#### Data to process:
....

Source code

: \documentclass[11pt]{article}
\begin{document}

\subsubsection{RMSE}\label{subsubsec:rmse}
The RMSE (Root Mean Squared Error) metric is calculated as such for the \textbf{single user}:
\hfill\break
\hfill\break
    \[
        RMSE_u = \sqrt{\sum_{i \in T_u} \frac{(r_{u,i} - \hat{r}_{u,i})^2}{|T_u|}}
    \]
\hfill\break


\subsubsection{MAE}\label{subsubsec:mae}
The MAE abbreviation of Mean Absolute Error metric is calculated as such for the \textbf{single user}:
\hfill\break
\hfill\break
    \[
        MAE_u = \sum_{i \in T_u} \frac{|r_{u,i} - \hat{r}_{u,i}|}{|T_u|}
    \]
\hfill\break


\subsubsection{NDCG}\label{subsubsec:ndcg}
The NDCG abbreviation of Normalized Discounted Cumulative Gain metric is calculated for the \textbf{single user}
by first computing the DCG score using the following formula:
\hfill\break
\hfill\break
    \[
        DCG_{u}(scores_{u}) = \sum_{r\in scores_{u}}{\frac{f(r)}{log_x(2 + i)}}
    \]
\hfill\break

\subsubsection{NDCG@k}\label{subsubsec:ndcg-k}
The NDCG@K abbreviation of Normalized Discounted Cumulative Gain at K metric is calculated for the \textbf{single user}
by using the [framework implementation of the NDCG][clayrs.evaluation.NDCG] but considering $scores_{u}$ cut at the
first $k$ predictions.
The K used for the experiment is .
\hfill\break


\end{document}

....

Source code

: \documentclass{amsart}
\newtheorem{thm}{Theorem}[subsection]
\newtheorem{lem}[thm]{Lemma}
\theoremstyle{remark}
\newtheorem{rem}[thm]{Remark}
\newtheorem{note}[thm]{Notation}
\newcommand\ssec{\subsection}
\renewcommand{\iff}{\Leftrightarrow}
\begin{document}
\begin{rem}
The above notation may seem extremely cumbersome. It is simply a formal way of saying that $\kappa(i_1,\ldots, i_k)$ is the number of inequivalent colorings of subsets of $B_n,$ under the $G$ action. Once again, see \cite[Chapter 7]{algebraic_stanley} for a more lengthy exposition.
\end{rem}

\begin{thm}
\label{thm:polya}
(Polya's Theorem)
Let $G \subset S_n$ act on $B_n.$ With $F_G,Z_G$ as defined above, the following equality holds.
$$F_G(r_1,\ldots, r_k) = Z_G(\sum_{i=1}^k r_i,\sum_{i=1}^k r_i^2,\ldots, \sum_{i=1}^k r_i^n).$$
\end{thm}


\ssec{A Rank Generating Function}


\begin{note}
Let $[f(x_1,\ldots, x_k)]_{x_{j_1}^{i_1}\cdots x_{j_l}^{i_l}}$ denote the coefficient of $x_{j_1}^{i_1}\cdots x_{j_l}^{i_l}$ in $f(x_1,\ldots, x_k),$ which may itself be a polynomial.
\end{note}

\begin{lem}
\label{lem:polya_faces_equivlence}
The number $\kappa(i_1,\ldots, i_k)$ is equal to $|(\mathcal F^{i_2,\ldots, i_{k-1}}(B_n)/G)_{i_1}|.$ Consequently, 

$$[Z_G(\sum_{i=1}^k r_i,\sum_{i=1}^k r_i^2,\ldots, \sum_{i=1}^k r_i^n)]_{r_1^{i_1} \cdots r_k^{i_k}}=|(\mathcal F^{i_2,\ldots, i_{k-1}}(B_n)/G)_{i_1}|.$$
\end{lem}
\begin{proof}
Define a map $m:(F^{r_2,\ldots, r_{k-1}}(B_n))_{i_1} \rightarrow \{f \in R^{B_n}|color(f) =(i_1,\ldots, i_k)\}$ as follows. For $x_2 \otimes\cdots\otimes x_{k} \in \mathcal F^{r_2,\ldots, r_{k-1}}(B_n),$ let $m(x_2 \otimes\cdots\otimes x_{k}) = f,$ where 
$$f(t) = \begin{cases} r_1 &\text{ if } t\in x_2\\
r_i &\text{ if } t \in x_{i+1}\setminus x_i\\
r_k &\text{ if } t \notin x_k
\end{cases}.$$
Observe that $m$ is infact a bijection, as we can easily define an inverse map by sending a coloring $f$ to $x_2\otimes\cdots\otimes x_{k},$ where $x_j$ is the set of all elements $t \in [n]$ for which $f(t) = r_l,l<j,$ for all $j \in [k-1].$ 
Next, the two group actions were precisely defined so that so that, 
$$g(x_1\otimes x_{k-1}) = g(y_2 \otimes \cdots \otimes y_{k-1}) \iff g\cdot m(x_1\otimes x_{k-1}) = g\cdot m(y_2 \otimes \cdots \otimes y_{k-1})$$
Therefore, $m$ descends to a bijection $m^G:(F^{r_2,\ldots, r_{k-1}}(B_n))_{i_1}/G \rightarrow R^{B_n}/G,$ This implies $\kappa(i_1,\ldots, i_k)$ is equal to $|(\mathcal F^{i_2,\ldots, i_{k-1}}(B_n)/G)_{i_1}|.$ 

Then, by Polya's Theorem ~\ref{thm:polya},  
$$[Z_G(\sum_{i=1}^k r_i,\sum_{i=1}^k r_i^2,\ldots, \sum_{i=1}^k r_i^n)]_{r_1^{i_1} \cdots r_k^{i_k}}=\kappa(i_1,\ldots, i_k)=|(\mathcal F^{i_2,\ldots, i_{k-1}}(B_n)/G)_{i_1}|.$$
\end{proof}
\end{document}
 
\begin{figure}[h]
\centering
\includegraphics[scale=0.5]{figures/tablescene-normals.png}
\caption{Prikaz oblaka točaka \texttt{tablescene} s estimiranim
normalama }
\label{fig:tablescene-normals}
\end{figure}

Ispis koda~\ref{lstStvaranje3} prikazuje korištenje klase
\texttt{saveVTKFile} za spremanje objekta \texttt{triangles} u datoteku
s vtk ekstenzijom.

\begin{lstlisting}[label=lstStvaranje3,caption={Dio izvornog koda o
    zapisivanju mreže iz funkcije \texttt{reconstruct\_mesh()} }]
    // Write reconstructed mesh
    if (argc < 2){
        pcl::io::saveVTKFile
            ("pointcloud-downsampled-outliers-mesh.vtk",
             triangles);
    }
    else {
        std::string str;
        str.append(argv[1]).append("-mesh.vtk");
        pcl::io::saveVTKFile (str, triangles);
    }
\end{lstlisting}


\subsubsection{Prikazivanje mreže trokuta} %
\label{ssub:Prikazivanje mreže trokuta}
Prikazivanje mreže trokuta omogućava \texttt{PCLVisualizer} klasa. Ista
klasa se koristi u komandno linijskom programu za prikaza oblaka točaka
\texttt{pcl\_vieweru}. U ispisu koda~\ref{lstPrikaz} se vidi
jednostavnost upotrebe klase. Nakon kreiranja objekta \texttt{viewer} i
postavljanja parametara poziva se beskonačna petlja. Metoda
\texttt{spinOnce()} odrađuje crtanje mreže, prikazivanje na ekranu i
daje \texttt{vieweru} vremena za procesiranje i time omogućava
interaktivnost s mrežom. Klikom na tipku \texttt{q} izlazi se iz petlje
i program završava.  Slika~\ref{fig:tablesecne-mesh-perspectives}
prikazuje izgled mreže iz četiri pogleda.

....

#### Task:
Return word for word the lines above from the line with "postavljanja parametara poziva" to the line with "interaktivnost s mrežom.", including both and leaving out all others.

#### Result:
postavljanja parametara poziva se beskonačna petlja. Metoda
\texttt{spinOnce()} odrađuje crtanje mreže, prikazivanje na ekranu i
daje \texttt{vieweru} vremena za procesiranje i time omogućava
interaktivnost s mrežom. Klikom na tipku \texttt{q} izlazi se iz petlje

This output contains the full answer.